Pulsar Functions overview

Pulsar Functions are lightweight compute processes that

consume messages from one or more Pulsar topics,
apply a user-supplied processing logic to each message,
publish the results of the computation to another topic.

The following is an example of a Pulsar Function written in Java (using the native interface).

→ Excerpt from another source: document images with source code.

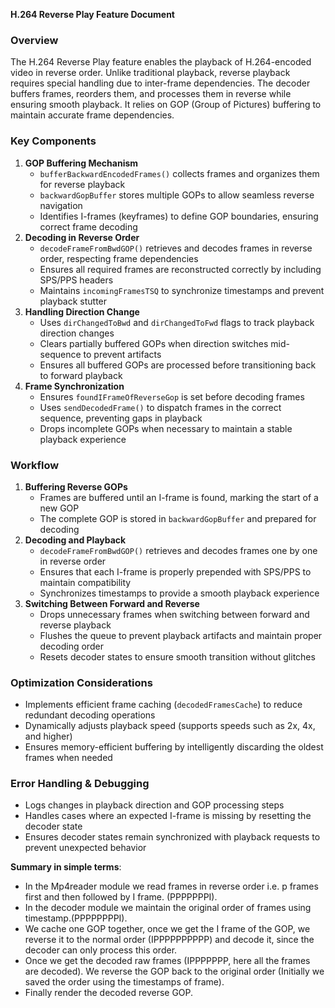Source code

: **H.264 Reverse Play Feature Document**

### **Overview**

The H.264 Reverse Play feature enables the playback of H.264-encoded video in reverse order. Unlike traditional playback, reverse playback requires special handling due to inter-frame dependencies. The decoder buffers frames, reorders them, and processes them in reverse while ensuring smooth playback. It relies on GOP (Group of Pictures) buffering to maintain accurate frame dependencies.

### **Key Components**

1. **GOP Buffering Mechanism**  
   * `bufferBackwardEncodedFrames()` collects frames and organizes them for reverse playback  
   * `backwardGopBuffer` stores multiple GOPs to allow seamless reverse navigation  
   * Identifies I-frames (keyframes) to define GOP boundaries, ensuring correct frame decoding  
2. **Decoding in Reverse Order**  
   * `decodeFrameFromBwdGOP()` retrieves and decodes frames in reverse order, respecting frame dependencies  
   * Ensures all required frames are reconstructed correctly by including SPS/PPS headers  
   * Maintains `incomingFramesTSQ` to synchronize timestamps and prevent playback stutter  
3. **Handling Direction Change**  
   * Uses `dirChangedToBwd` and `dirChangedToFwd` flags to track playback direction changes  
   * Clears partially buffered GOPs when direction switches mid-sequence to prevent artifacts  
   * Ensures all buffered GOPs are processed before transitioning back to forward playback  
4. **Frame Synchronization**  
   * Ensures `foundIFrameOfReverseGop` is set before decoding frames  
   * Uses `sendDecodedFrame()` to dispatch frames in the correct sequence, preventing gaps in playback  
   * Drops incomplete GOPs when necessary to maintain a stable playback experience

### **Workflow**

1. **Buffering Reverse GOPs**  
   * Frames are buffered until an I-frame is found, marking the start of a new GOP  
   * The complete GOP is stored in `backwardGopBuffer` and prepared for decoding  
2. **Decoding and Playback**  
   * `decodeFrameFromBwdGOP()` retrieves and decodes frames one by one in reverse order  
   * Ensures that each I-frame is properly prepended with SPS/PPS to maintain compatibility  
   * Synchronizes timestamps to provide a smooth playback experience  
3. **Switching Between Forward and Reverse**  
   * Drops unnecessary frames when switching between forward and reverse playback  
   * Flushes the queue to prevent playback artifacts and maintain proper decoding order  
   * Resets decoder states to ensure smooth transition without glitches

### **Optimization Considerations**

* Implements efficient frame caching (`decodedFramesCache`) to reduce redundant decoding operations  
* Dynamically adjusts playback speed (supports speeds such as 2x, 4x, and higher)  
* Ensures memory-efficient buffering by intelligently discarding the oldest frames when needed

### **Error Handling & Debugging**

* Logs changes in playback direction and GOP processing steps  
* Handles cases where an expected I-frame is missing by resetting the decoder state  
* Ensures decoder states remain synchronized with playback requests to prevent unexpected behavior

**Summary in simple terms**: 

* In the Mp4reader module we read frames in reverse order i.e. p frames first and then followed by I frame. (PPPPPPPI).  
* In the decoder module we maintain the original order of frames using timestamp.(PPPPPPPPI).  
* We cache one GOP together, once we get the I frame of the GOP, we reverse it to the normal order (IPPPPPPPPPP) and decode it, since the decoder can only process this order.  
* Once we get the decoded raw frames (IPPPPPPP, here all the frames are decoded). We reverse the GOP back to the original order (Initially we saved the order using the timestamps of frame).  
* Finally render the decoded reverse GOP.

import java.util.Function;

public class ExclamationFunction implements Function<String, String> {
    @Override
    public String apply(String input) { return String.format("%s!", input); }
}

The following is an example of a Pulsar Function written in Python (using the native interface).

def process(input):
    return "{0}!".format(input)

The following is an example of a Pulsar Function written in Go.

import (
	"fmt"
	"context"

	"github.com/apache/pulsar/pulsar-function-go/pf"
)

func HandleRequest(ctx context.Context, in []byte) error {
	fmt.Println(string(in) + "!")
	return nil
}

func main() {
	pf.Start(HandleRequest)
}

A Pulsar Function is executed each time a message is published to its input topic. For example, if a function has an input topic called tweet-stream, the function runs each time a message is published to tweet-stream.

Goals

With Pulsar Functions, you can create complex processing logic without deploying a separate neighboring system (such as Apache Storm, Apache Heron, Apache Flink). Pulsar Functions are computing infrastructure of Pulsar messaging system. The core goal is tied to a series of other goals:

Developer productivity (language-native vs Pulsar Functions SDK functions)
Easy troubleshooting
Operational simplicity (no need for an external processing system)

Inspirations

Pulsar Functions are inspired by (and take cues from) several systems and paradigms:

Stream processing engines such as Apache Storm, Apache Heron, and Apache Flink
"Serverless" and "Function as a Service" (FaaS) cloud platforms like Amazon Web Services Lambda, Google Cloud Functions, and Azure Cloud Functions

Pulsar Functions can be described as

Lambda-style functions that are
specifically designed to use Pulsar as a message bus.

Programming model

The core programming model of Pulsar Functions is simple. Functions receive messages from one or more input topics. Each time a message is received, the function will complete the following tasks.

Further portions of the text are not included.